What does Ferris Ball Blues: A Secular Idol Runs Amok,
I went to see Greg Bennett's latest offering recently at the Leyton Gallery, and while I for the most part enjoyed many of the paintings in the show, I found myself wondering how in the world the above title related to the canvases I saw. Colour me baffled.
Bennett, who recently returned to St. John's after a two year stint in Toronto, is well known for his luscious and labourious oil paintings, one of which, presented in this show, that he's worked on for several years.
What struck me most about these works was Bennett's pre-occupation with double images, mirror effects and numerous, fragmented planes within each canvas. The dual skeletons of Davy Jones' Locker
leer at each other from opposite sides of one canvas, while two identical Paliminos stare out at the viewer from another painting. In one image, set in some urban art supply store, the scene is split into many confusing planes that compete for the viewer's attention, recalling, for me, at least, some of Manet's early paintings set in the the decidedly moderne
bustle of 19th Century Paris.
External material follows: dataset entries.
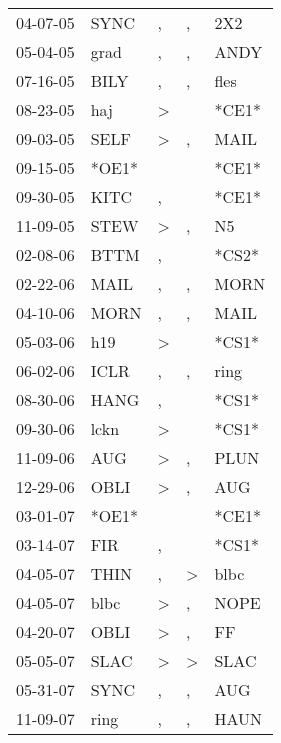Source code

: \begin{supertabular}{lllll}
 04-07-05 &   SYNC &             , &                , &    2X2 \\
 05-04-05 &   grad &             , &                , &   ANDY \\
 07-16-05 &   BILY &             , &                , &   fles \\
 08-23-05 &    haj &  \textgreater &                  &  *CE1* \\
 09-03-05 &   SELF &  \textgreater &                , &   MAIL \\
 09-15-05 &  *OE1* &               &                  &  *CE1* \\
 09-30-05 &   KITC &             , &                  &  *CE1* \\
 11-09-05 &   STEW &  \textgreater &                , &     N5 \\
 02-08-06 &   BTTM &             , &                  &  *CS2* \\
 02-22-06 &   MAIL &             , &                , &   MORN \\
 04-10-06 &   MORN &             , &                , &   MAIL \\
 05-03-06 &    h19 &  \textgreater &                  &  *CS1* \\
 06-02-06 &   ICLR &             , &                , &   ring \\
 08-30-06 &   HANG &             , &                  &  *CS1* \\
 09-30-06 &   lckn &  \textgreater &                  &  *CS1* \\
 11-09-06 &    AUG &  \textgreater &                , &   PLUN \\
 12-29-06 &   OBLI &  \textgreater &                , &    AUG \\
 03-01-07 &  *OE1* &               &                  &  *CE1* \\
 03-14-07 &    FIR &             , &                  &  *CS1* \\
 04-05-07 &   THIN &             , &     \textgreater &   blbc \\
 04-05-07 &   blbc &  \textgreater &                , &   NOPE \\
 04-20-07 &   OBLI &  \textgreater &                , &     FF \\
 05-05-07 &   SLAC &  \textgreater &     \textgreater &   SLAC \\
 05-31-07 &   SYNC &             , &                , &    AUG \\
 11-09-07 &   ring &             , &                , &   HAUN \\

\end{supertabular}
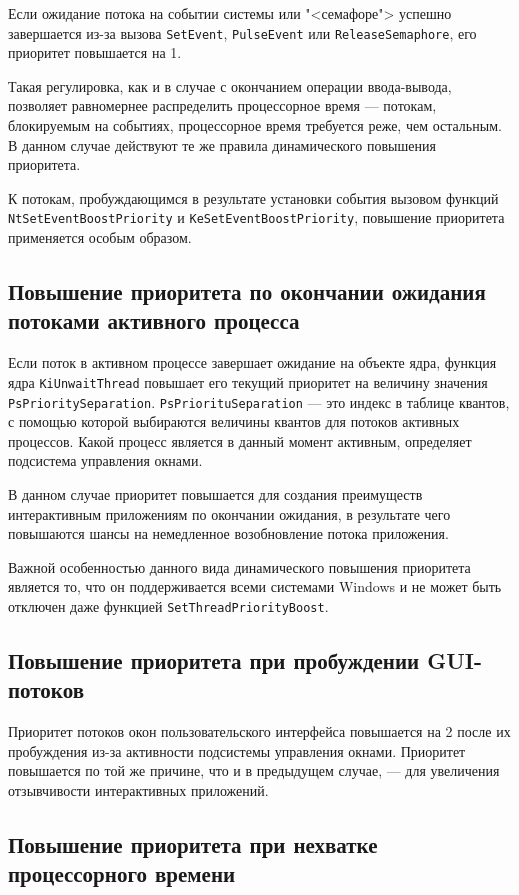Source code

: \documentclass[a4paper,oneside,14pt]{extreport}
\newcommand{\code}[1]{\texttt{#1}}
\begin{document}
Если ожидание потока на событии системы или "<семафоре"> успешно завершается из-за вызова \code{SetEvent}, \code{PulseEvent} или \code{ReleaseSemaphore}, его приоритет повышается на 1.

Такая регулировка, как и в случае с окончанием операции ввода-вывода, позволяет равномернее распределить процессорное время --- потокам, блокируемым на событиях, процессорное время требуется реже, чем остальным. В данном случае действуют те же правила динамического повышения приоритета.

К потокам, пробуждающимся в результате установки события вызовом функций \code{NtSetEventBoostPriority} и \code{KeSetEventBoostPriority}, повышение приоритета применяется особым образом.

\subsection{Повышение приоритета по окончании ожидания потоками активного процесса}

Если поток в активном процессе завершает ожидание на объекте ядра, функция ядра \code{KiUnwaitThread} повышает его текущий приоритет на величину значения \code{PsPrioritySeparation}. \code{PsPriorituSeparation} --- это индекс в таблице квантов, с помощью которой выбираются величины квантов для потоков активных процессов. Какой процесс является в данный момент активным, определяет подсистема управления окнами.

В данном случае приоритет повышается для создания преимуществ интерактивным приложениям по окончании ожидания, в результате чего повышаются шансы на немедленное возобновление потока приложения.

Важной особенностью данного вида динамического повышения приоритета является то, что он поддерживается всеми системами Windows и не может быть отключен даже функцией \code{SetThreadPriorityBoost}.

\subsection{Повышение приоритета при пробуждении GUI-потоков}

Приоритет потоков окон пользовательского интерфейса повышается на 2 после их пробуждения из-за активности подсистемы управления окнами. Приоритет повышается по той же причине, что и в предыдущем случае, --- для увеличения отзывчивости интерактивных приложений.

\subsection{Повышение приоритета при нехватке процессорного времени}
\end{document}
But it is less the alienation or obliteration of the self by the cityscape that these paintings address, and more an exploration of the shcism between the exterior and interior worlds that Bennett seems concerned with here. Much of the imagery for this work came from Bennett's travels, and I kept wondering if these paintings, as documents of an actual, external journey, mirrored an internal journey Bennet had undertaken while away from Newfoundland.
Either way, the show is worth checking out for the several well crafted paintings being shown, even if the title of the exhibition still throws you for a loop.